We seem designed to find ways (often unconscious ways) to manage our suffering.
As children, our capacity to effectively handle trauma is limited. And in some instances, the effects of loss/abandonment, neglect, abuse and peer ostracism leave indelible marks on the young self.
These early experiences shape our self-capacities (McCann & Pearlman, 1990), impacting the way we navigate our emotional and interpersonal lives. Central to this process is our ability to adjust and regulate emotions and experiences that can overwhelm the self. What follows are a few ways you might have learned to protect yourself against strong emotions or difficult events.
How we protect ourselves
Unconscious adherence to roles
Whether they work for us or not, there is an inherent restrictiveness to the roles we inhabit — the socially sanctioned rules that govern gender-norms is a primary example. Research shows that there is an emotional cost for men who rigidly adhere to traditional masculine norms (O’Neil, 1981; O’Neil, JM, Good, GE, & Holmes, S. 1995).
Based upon which masculine ideals are internalized, men may have a difficult time experiencing and expressing a wide range of feelings, with this emotional restrictiveness adversely impacting their capacity for emotional connection and intimacy. Emotional vulnerability and pain may quickly be transformed into anger (and rage), since in most men, anger doesn’t violate the sense of self the way fear or tearfulness would.

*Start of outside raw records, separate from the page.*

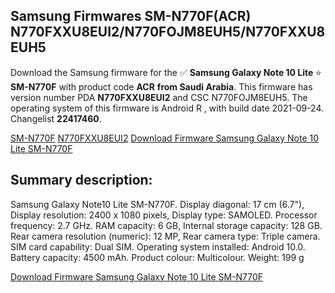 <h2>Samsung Firmwares SM-N770F(ACR) N770FXXU8EUI2/N770FOJM8EUH5/N770FXXU8EUH5</h2>
Download the Samsung firmware for the ✅ <strong>Samsung Galaxy Note 10 Lite </strong> ⭐ <strong>SM-N770F</strong> with product code <strong>ACR</strong> <strong> from Saudi Arabia</strong>. This firmware has version number PDA <strong>N770FXXU8EUI2</strong> and CSC N770FOJM8EUH5. The operating system of this firmware is Android R , with build date 2021-09-24. Changelist <strong>22417460</strong>.


[SM-N770F](https://samfirm.shop/samsung/model/SM-N770F)
[N770FXXU8EUI2](https://samfirm.shop/samsung/pda/N770FXXU8EUI2)
[Download Firmware Samsung Galaxy Note 10 Lite SM-N770F](https://samfirm.shop/samsung/firmware/459765)
<h2>Summary description:</h2>
<p>Samsung Galaxy Note10 Lite SM-N770F. Display diagonal: 17 cm (6.7"), Display resolution: 2400 x 1080 pixels, Display type: SAMOLED. Processor frequency: 2.7 GHz. RAM capacity: 6 GB, Internal storage capacity: 128 GB. Rear camera resolution (numeric): 12 MP, Rear camera type: Triple camera. SIM card capability: Dual SIM. Operating system installed: Android 10.0. Battery capacity: 4500 mAh. Product colour: Multicolour. Weight: 199 g</p>


[Download Firmware Samsung Galaxy Note 10 Lite SM-N770F](https://samfirm.shop/samsung/firmware/459765)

Rigid role adherence (for both masculine or feminine roles) creates an oversimplified, caricatured version of self-experience and relationships. You may exist comfortably within a particular role, protecting yourself from the uncertainty and anxiety that may arise from edging past the boundaries of traditional gender norms.
Can you think about the gender role ideals that have shaped your identity? Which ideals do you value and in what ways do they work for you? Are there any role-norms you comply with that may not work for you? How do you think these hold you back or negatively impact your relationship(s)?
Like touching a hot stove and quickly pulling your hand away, it’s common to pull your attention away from an experience that causes you distress. This internal shell game of attentiveness-inattentiveness was called selective inattention by the renowned psychiatrist H.S. Sullivan.
We all use selective inattention. At times we may do so intentionally. Here are some examples of empowered choices in that regard: “I’m not going to spend the weekend thinking about stress at work”; “I don’t want this kind of negativity to impact our time together, so let’s discuss something else.” These are not acts of denial.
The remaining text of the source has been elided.